Compilation by D. A. Sharpe

 

President Ronald Wilson Reagan was born February 6, 1911 in Tampico, Whiteside County, Illinois.  He is the seventh cousin, once removed to me.  The Ancestors in common between President Reagan and me are Susannah Coldman and her husband, John Bishop.  They are my seventh great grandparents from the 1600's.   Ronald Reagan and I are seventh cousins, once removed.  

 

Reagan was the 40th President of the United States (1981-1989) and was elected earlier as the 33rd Governor of the State of California (1967 - 1975).  Prior to his political successes, he was a professional screen actor and elected President of the Screen Actors Guild.  He is the only U. S. President who also served as a labor union president.  

 

Ronald Reagan was raised in a poor family in small towns of northern Illinois, Reagan graduated from Eureka College in 1932 and worked as a sports announcer on several regional radio stations. After moving to Hollywood in 1937, he became an actor and starred in a few major productions. Reagan was twice elected President of the Screen Actors Guild—the labor union for actors—where he worked to root out Communist influence.

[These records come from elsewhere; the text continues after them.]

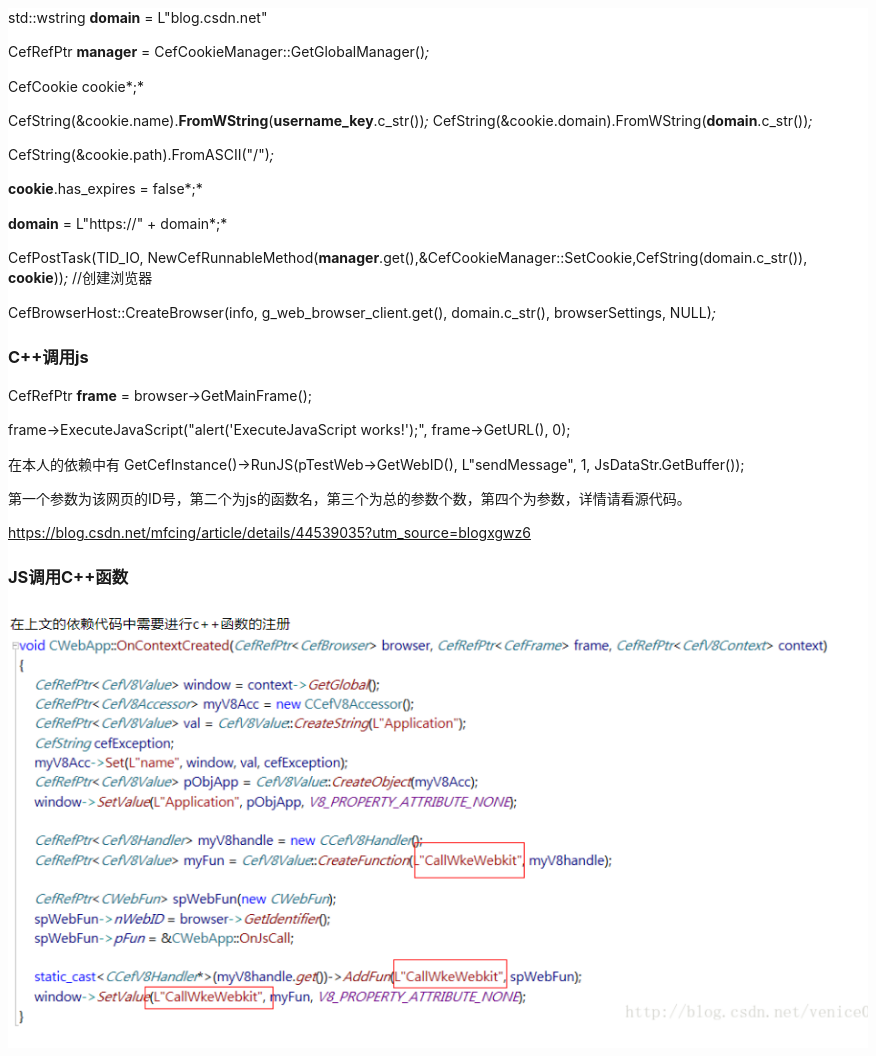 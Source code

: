 std::wstring **domain** = L"blog.csdn.net"     



CefRefPtr<CefCookieManager> **manager** = CefCookieManager::GetGlobalManager()*;*    

CefCookie cookie*;*    

CefString(&cookie.name).**FromWString**(**username_key**.c_str())*;*    CefString(&cookie.domain).FromWString(**domain**.c_str())*;*    

CefString(&cookie.path).FromASCII("/")*;*    



**cookie**.has_expires = false*;*     

**domain** = L"https://" + domain*;*    

CefPostTask(TID_IO, NewCefRunnableMethod(**manager**.get(),&CefCookieManager::SetCookie,CefString(domain.c_str()), **cookie**))*;*
 //创建浏览器    

CefBrowserHost::CreateBrowser(info, g_web_browser_client.get(), domain.c_str(), browserSettings, NULL)*;* 



### C++调用js

CefRefPtr<CefFrame> **frame** = browser->GetMainFrame(); 

frame->ExecuteJavaScript("alert('ExecuteJavaScript works!');",  frame->GetURL(), 0);

在本人的依赖中有 GetCefInstance()->RunJS(pTestWeb->GetWebID(), L"sendMessage", 1, JsDataStr.GetBuffer());

 第一个参数为该网页的ID号，第二个为js的函数名，第三个为总的参数个数，第四个为参数，详情请看源代码。



https://blog.csdn.net/mfcing/article/details/44539035?utm_source=blogxgwz6 



### JS调用C++函数

![1604464620749](libcef/1604464620749.png)
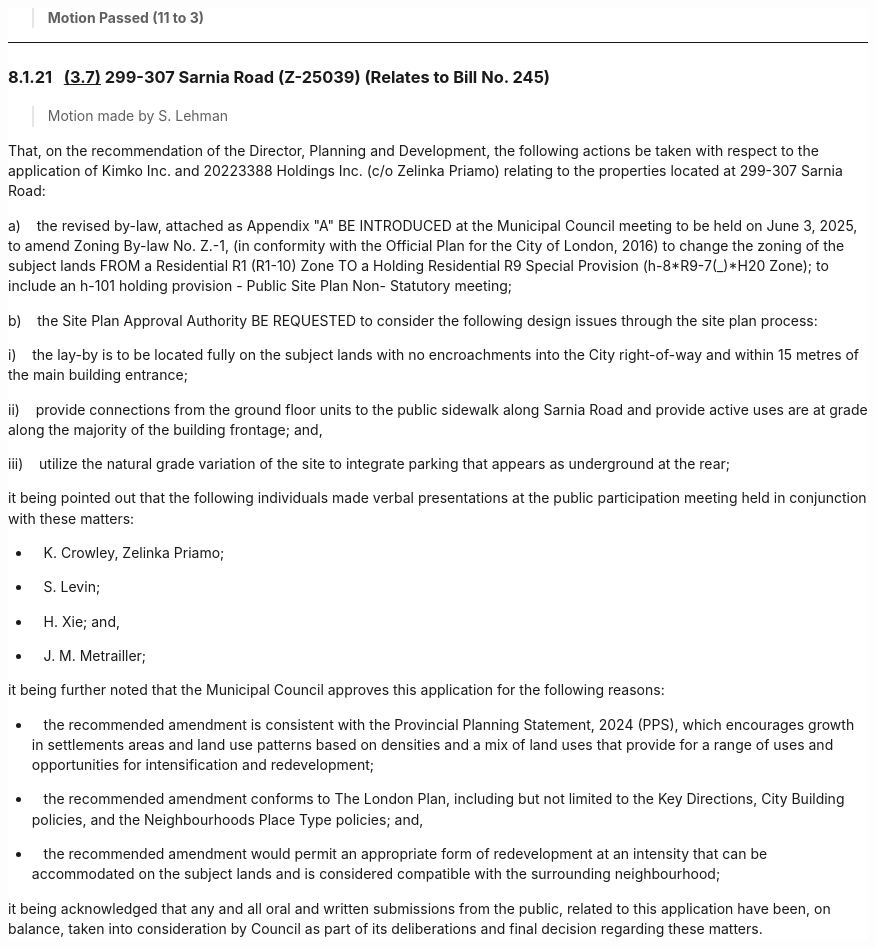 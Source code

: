 > **Motion Passed (11 to 3)**

****

### 8.1.21&nbsp;&nbsp;&nbsp;[(3.7)](</2025-05/2025-05-21 The 8th Meeting of the Planning and Environment Committee#37299-307-sarnia-road-z-25039>) 299-307 Sarnia Road (Z-25039) (Relates to Bill No. 245) 

> Motion made by S. Lehman

That, on the recommendation of the Director, Planning and Development, the following actions be taken with respect to the application of Kimko Inc. and 20223388 Holdings Inc. (c/o Zelinka Priamo) relating to the properties located at 299-307 Sarnia Road:

a)    the revised by-law, attached as Appendix "A" BE INTRODUCED at the Municipal Council meeting to be held on June 3, 2025, to amend Zoning By-law No. Z.-1, (in conformity with the Official Plan for the City of London, 2016) to change the zoning of the subject lands FROM a Residential R1 (R1-10) Zone TO a Holding Residential R9 Special Provision (h-8*R9-7(_)*H20 Zone); to include an h-101 holding provision - Public Site Plan Non- Statutory meeting;

b)    the Site Plan Approval Authority BE REQUESTED to consider the following design issues through the site plan process:

i)    the lay-by is to be located fully on the subject lands with no encroachments into the City right-of-way and within 15 metres of the main building entrance;

ii)    provide connections from the ground floor units to the public sidewalk along Sarnia Road and provide active uses are at grade along the majority of the building frontage; and,

iii)    utilize the natural grade variation of the site to integrate parking that appears as underground at the rear;

it being pointed out that the following individuals made verbal presentations at the public participation meeting held in conjunction with these matters:

-    K. Crowley, Zelinka Priamo;

-    S. Levin; 

-    H. Xie; and, 

-    J. M. Metrailler;

it being further noted that the Municipal Council approves this application for the following reasons:

-    the recommended amendment is consistent with the Provincial Planning Statement, 2024 (PPS), which encourages growth in settlements areas and land use patterns based on densities and a mix of land uses that provide for a range of uses and opportunities for intensification and redevelopment;

-    the recommended amendment conforms to The London Plan, including but not limited to the Key Directions, City Building policies, and the Neighbourhoods Place Type policies; and,

-    the recommended amendment would permit an appropriate form of redevelopment at an intensity that can be accommodated on the subject lands and is considered compatible with the surrounding neighbourhood;

it being acknowledged that any and all oral and written submissions from the public, related to this application have been, on balance, taken into consideration by Council as part of its deliberations and final decision regarding these matters.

In the 1950s, he moved into television and was a motivational speaker at General Electric factories. Reagan had always been a Democrat until 1962 when he became a conservative and switched to the Republican Party. In 1964, Reagan's speech, "A Time for Choosing", supported Barry Goldwater's foundering presidential campaign and earned him national attention as a new conservative spokesman. Building a network of supporters, he was elected Governor of California in 1966. As governor, Reagan raised taxes, turned a state budget deficit to a surplus, challenged the protesters at the University of California, ordered National Guard troops in during a period of protest movements in 1969, and was re-elected in 1970. He twice ran unsuccessfully for the Republican nomination for the U.S. presidency in 1968 and 1976; four years later, he easily won the nomination outright, becoming the oldest elected U.S. president up to that time, defeating incumbent Jimmy Carter in 1980.

 

Entering the presidency in 1981, Reagan implemented sweeping new political and economic initiatives. His supply-side economic policies, dubbed "Reaganomics", advocated tax rate reduction to spur economic growth, control of the money supply to curb inflation, economic deregulation, and reduction in government spending. In his first term he survived an assassination attempt, spurred the War on Drugs, and fought public sector labor. Over his two terms, the economy saw a reduction of inflation from 12.5% to 4.4%, and an average annual growth of real GDP of 3.4; while Reagan did enact cuts in domestic discretionary spending, tax cuts and increased military spending contributed to increased federal outlays overall, even after adjustment for inflation. During his re-election bid, Reagan campaigned on the notion that it was "Morning in America", winning a landslide in 1984 with the largest electoral college victory in American history. Foreign affairs dominated his second term, including ending of the Cold War, the bombing of Libya, and the Iran–Contra affair. Publicly describing the Soviet Union as an "evil empire", and during his famous speech at the Brandenburg Gate, President Reagan challenged Soviet General Secretary Mikhail Gorbachev to "tear down this wall!". He transitioned Cold War policy from détente to rollback, by escalating an arms race with the USSR while engaging in talks with Gorbachev, which culminated in the INF Treaty, shrinking both countries' nuclear arsenals.[1] Reagan's presidency came during the decline of the Soviet Union and just ten months after the end of his term, the Berlin Wall fell, and on December 26, 1991, nearly three years after he left office, the Soviet Union collapsed.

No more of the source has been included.